The tectonic plates that make up the Earth’s solid crust are always moving, affecting life on our planet in different ways.

These huge plates may move slowly, but they create many of the Earth’s unique topographic features, such as mountains, abysses, individual islands, archipelagos, and ocean trenches — all on a continental scale.
Gravitational interactions between the Earth, the Moon and the Sun could cause tectonic plates to move, scientists say

Earthquakes, volcanoes, and tsunamis, however, are also the result of the constant flow of the lithosphere — the rocky crust and the upper crust.

The average tectonic plate can move about 40 mm per year – about the same speed as a nail grows – while the fastest, the Naska plate in western South America, moves about 160 mm per year, about the same speed as hair grows.

The dominant consensus on what drives plate motion has long been established on convection currents within the Earth’s crust, theorizing that the movement of massive amounts of heat draws the plates around from below.

But a new study by scientists at the University of Washington in St. Louis suggests that there is not enough energy inside the Earth needed to move tectonic plates, and instead unbalanced gravitational forces between the Earth, Moon and Sun together stimulate the circulation of the entire “mantle”. “.

The variety of plate movements comes from changes in the magnitude and direction of unbalanced gravitational forces over time.

Researchers have suggested that the Earth’s plates may be moving because the Sun is gravitating toward the Moon, causing the Moon to orbit the Earth to lengthen.

Over time, the position of the “baricenter,” or center of mass between the bodies orbiting the Earth and the Moon, has moved closer to the Earth’s surface. It now oscillates 600 kilometers a month relative to the geocenter (center of the Earth), scientists say. This creates internal stresses as the Earth continues to spin.

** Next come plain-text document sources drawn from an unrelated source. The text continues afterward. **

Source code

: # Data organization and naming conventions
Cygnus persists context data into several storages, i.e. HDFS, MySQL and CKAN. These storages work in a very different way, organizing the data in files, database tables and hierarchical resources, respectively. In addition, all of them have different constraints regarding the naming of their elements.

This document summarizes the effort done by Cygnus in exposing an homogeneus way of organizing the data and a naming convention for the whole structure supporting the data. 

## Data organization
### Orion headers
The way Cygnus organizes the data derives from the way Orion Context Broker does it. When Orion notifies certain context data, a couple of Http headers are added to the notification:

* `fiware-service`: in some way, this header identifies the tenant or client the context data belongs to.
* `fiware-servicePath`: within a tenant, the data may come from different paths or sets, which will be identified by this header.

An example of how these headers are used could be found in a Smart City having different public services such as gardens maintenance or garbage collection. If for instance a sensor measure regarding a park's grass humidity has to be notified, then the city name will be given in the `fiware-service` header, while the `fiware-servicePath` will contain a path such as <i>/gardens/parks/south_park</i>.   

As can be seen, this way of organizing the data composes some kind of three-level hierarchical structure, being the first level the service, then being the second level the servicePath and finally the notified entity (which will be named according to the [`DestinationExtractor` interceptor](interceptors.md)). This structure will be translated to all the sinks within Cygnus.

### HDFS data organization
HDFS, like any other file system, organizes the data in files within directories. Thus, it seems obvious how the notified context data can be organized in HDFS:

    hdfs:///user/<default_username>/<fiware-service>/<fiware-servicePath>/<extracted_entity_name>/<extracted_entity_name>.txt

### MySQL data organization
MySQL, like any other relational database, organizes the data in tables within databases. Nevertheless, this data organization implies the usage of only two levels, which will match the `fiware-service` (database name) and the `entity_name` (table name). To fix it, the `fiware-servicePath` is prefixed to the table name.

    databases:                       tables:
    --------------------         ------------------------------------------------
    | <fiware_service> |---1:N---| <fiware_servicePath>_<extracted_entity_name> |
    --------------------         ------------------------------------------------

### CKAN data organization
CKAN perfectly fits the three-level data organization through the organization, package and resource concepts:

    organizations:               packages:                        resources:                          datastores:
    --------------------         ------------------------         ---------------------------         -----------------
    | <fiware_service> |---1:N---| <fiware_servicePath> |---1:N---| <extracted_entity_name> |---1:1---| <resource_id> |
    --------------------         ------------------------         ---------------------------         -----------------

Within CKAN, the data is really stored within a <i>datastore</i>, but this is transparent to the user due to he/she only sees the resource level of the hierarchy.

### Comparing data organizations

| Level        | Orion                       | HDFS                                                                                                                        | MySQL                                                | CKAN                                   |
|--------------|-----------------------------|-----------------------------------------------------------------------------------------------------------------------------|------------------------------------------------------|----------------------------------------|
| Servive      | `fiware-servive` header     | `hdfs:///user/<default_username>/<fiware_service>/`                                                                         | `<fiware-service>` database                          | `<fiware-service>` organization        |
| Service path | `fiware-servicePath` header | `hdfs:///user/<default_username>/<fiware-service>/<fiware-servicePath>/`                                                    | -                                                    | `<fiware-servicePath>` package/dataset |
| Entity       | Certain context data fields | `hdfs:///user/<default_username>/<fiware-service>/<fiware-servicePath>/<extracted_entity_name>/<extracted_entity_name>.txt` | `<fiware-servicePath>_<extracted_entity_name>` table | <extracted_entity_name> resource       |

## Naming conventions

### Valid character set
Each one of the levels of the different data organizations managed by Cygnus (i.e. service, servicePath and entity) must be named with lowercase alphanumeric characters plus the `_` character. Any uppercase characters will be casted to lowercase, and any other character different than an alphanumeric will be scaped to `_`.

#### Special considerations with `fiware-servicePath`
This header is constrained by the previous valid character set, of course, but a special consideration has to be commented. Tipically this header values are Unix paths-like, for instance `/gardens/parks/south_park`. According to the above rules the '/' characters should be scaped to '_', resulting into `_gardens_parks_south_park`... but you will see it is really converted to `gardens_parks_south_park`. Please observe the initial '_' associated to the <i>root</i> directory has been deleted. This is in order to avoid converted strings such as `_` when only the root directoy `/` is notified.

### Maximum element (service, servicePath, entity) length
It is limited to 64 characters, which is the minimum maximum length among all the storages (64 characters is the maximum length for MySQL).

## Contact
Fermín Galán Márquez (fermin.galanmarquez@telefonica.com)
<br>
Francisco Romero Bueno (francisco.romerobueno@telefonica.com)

“Because the oscillating baricent is about 4,600 kilometers from the geocenter, the tangential orbital acceleration of the Earth and solar traction are unbalanced except at the baricenter,” said Professor Anne Hoffmeister, who led the study.

“The warm, thick and strong inner layers of the planet can withstand these stresses, but its thin, cold, brittle lithosphere responds by breaking.”

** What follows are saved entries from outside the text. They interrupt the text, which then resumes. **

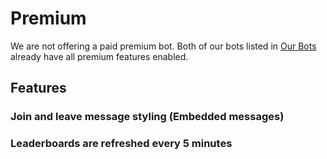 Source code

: # Premium

We are not offering a paid premium bot. Both of our bots listed in [Our Bots](/pt/getting-started/our-bots.md) already have all premium features enabled.

## Features

### Join and leave message styling (Embedded messages)

### Leaderboards are refreshed every 5 minutes

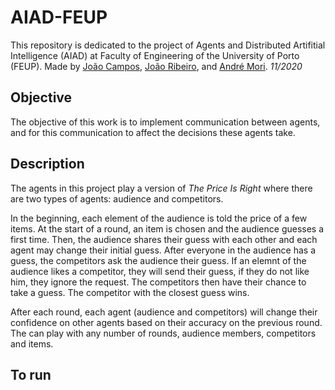 # AIAD-FEUP

This repository is dedicated to the project of Agents and Distributed Artifitial Intelligence (AIAD) at Faculty of Engineering of the University of Porto (FEUP).
Made by [João Campos](https://github.com/Pastilhas), [João Ribeiro](), and [André Mori](). *11/2020*

## Objective
The objective of this work is to implement communication between agents, and for this communication to affect the decisions these agents take.

## Description
The agents in this project play a version of *The Price Is Right* where there are two types of agents: audience and competitors.

In the beginning, each element of the audience is told the price of a few items. At the start of a round, an item is chosen and the audience guesses a first time.
Then, the audience shares their guess with each other and each agent may change their initial guess. After everyone in the audience has a guess, 
the competitors ask the audience their guess. If an elemnt of the audience likes a competitor, they will send their guess, if they do not like him, they ignore the request.
The competitors then have their chance to take a guess. The competitor with the closest guess wins.

After each round, each agent (audience and competitors) will change their confidence on other agents based on their accuracy on the previous round.
The can play with any number of rounds, audience members, competitors and items.

## To run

Furthermore, the authors claim that the daily rotation of the Earth, which flattens the planet from a perfect spherical shape, contributes to this fragile defect in the lithosphere.

These two independent stresses create a mosaic of tiles observed in the outer shell, the authors suggest.

The variety of plate movements comes from changes in the magnitude and direction of unbalanced gravitational forces over time.

It is difficult for researchers to test this theory. They suggested that a closer look at Pluto’s crust could provide additional information on how tectonic plates respond to gravitational forces.

“One test would be a detailed examination of Pluto’s tectonics, which is too small and too cold for convection but has a giant moon and a surprisingly young surface,” said Professor Hoffmeister.

The study also includes a comparison of rocky planets that show that the presence and longevity of volcanism and tectonics depend on the specific combination of the size of the moon, the moon’s orbital orientation, proximity to the sun, and the rate at which the body rotates and cools.

“Earth is the only rocky planet with all the factors needed for plate tectonics,” said Professor Hoffmeister.

“Our uniquely large moon and especially the distance from the sun are essential,” she added.

The study was published by the Geological Society of America. (Independent)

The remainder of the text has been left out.